Drawing an analogy with the other factors of production, implementing a data exchange would be as positive for the economy as having a better trained and educated labor force at once, or finding new oil or gold reserves (with the difference that the labor force, the oil and the gold could only be used by one firm at a time, whereas data could be shared among many firms). This would solve the above-mentioned market friction and data (understood now as a production factor), could work for many instances at the same time, multiplying the data-based knowledge generated by firms.
Another consequence of the establishment of data exchanges would be that the existing organizations in the financial sector, such as for example credit unions, banks, and funds can transform their business strategy, and monetize these data by incorporating themselves to a data exchange. And while the revenue that data owners could generate by selling their data is still unclear, it could represent a significant complement to the current revenue. These organizations could continue transmitting the generated value to lower parts of the supply chain (i.e. to the individuals who have contributed to the generation of these data).
One more consequence of the establishment of data exchanges would be that current incumbents would have to confront new competitors. Today, a small company with a bright idea, a very well-trained team (labor) and a huge investment (capital) might have difficulties to compete with established giants, since its lack of data prevents it from competing and developing useful algorithms or enough insights about its clients.
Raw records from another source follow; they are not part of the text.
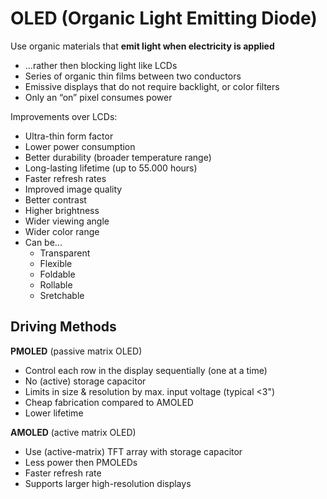 # OLED (Organic Light Emitting Diode)

Use organic materials that **emit light when electricity is applied**

* ...rather then blocking light like LCDs
* Series of organic thin films between two conductors
* Emissive displays that do not require backlight, or color filters
* Only an “on” pixel consumes power

Improvements over LCDs:

* Ultra-thin form factor
* Lower power consumption
* Better durability (broader temperature range)
* Long-lasting lifetime (up to 55.000 hours)
* Faster refresh rates
* Improved image quality
* Better contrast
* Higher brightness
* Wider viewing angle
* Wider color range
* Can be...
  - Transparent
  - Flexible
  - Foldable
  - Rollable
  - Sretchable

## Driving Methods

**PMOLED** (passive matrix OLED)

- Control each row in the display sequentially (one at a time)
- No (active) storage capacitor
- Limits in size & resolution by max. input voltage (typical <3")
- Cheap fabrication compared to AMOLED
- Lower lifetime

**AMOLED** (active matrix OLED)

- Use (active-matrix) TFT array with storage capacitor 
- Less power then PMOLEDs
- Faster refresh rate
- Supports larger high-resolution displays
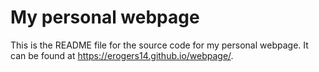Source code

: # My personal webpage

This is the README file for the source code for my personal webpage. It can be found at <https://erogers14.github.io/webpage/>. 

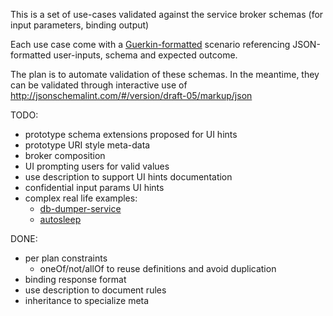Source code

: This is a set of use-cases validated against the service broker schemas (for input parameters, binding output)
 
 Each use case come with a [Guerkin-formatted](https://cucumber.io/docs/reference) scenario referencing JSON-formatted user-inputs, schema and expected outcome.
 
 The plan is to automate validation of these schemas. In the meantime, they can be validated through interactive use of http://jsonschemalint.com/#/version/draft-05/markup/json
 
 TODO:
 - prototype schema extensions proposed for UI hints 
 - prototype URI style meta-data
 - broker composition
 - UI prompting users for valid values
 - use description to support UI hints documentation
 - confidential input params UI hints
 - complex real life examples: 
    - [db-dumper-service](https://github.com/orange-cloudfoundry/db-dumper-service)
    - [autosleep](https://github.com/cloudfoundry-community/autosleep) 
 
DONE:
- per plan constraints
    - oneOf/not/allOf to reuse definitions and avoid duplication
- binding response format
- use description to document rules
- inheritance to specialize meta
With the implementation of data exchanges, smaller players could run their algorithms on the data stored in the exchanges, and therefore have access to the same production factor (the data) as the incumbents.
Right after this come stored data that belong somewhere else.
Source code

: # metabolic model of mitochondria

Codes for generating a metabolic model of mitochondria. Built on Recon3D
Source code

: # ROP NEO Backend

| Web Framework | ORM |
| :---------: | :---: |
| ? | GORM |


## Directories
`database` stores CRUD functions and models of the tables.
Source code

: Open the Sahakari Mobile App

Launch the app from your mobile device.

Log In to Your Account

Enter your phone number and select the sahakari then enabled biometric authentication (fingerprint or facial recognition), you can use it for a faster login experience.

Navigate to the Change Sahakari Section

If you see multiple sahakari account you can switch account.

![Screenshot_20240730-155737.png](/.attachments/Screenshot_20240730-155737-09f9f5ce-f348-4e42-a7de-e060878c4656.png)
A specific example of the impact that data exchanges can have on the generation of knowledge can be presented in the context of the Federal Reserve Board’s Triennial Survey of Consumer Finances (SCF). The SCF collects information about family incomes, net worth, balance sheet components, credit use, and other financial outcomes [7]. The SCF is an important source of data to determine the financial well-being of households in the US economy. Moreover, researchers use the data made available by the SCF to conduct analyses and develop economic policy recommendations. This makes the data of the SCF extremely valuable. However, due to the difficulty of collecting and structuring the data (a process that involves less than 7000 families), the data is gathered only every three years. Data from a much larger number of households, collected at much higher frequency, could potentially be very helpful for investors, private companies, policy makers, and researchers. Upgrading the SCF with data exchanges on household finance would be a way to generate broader data at a higher frequency. Since the organizations using this scarce and valuable data could be interested in paying for this upgraded data, citizens would have an incentive to frequently integrate their data on the SCF. This would result in a broader data infrastructure, which would be accessible to all organizations to generate new knowledge. And the citizens nurturing the SCF would economically benefit from this situation.
Summary
Once that we understand the characteristics that data has as a production factor (beyond the superficial idea that “data is the new oil”), we will be able to understand how data actually works and how we can properly interact with data exchanges. Understanding that data is a non-fungible, non-exclusive production factor is crucial for this.
Acknowledging the characteristics of data, and how knowledge and value are generated by analyzing it, we – as individuals or as organizations – will be able organize in data exchanges and interact with them to the best of our interest. For those who provide data to the exchange, this will become a new source of income. For those who run algorithms on the data, this will imply more knowledge and ultimately, more value.
The implementation of data exchanges will open up a new stream of opportunities for individuals and organizations. The correct understanding of data as a production factor can only fasten and improve the way in which we, as a society, take this chance.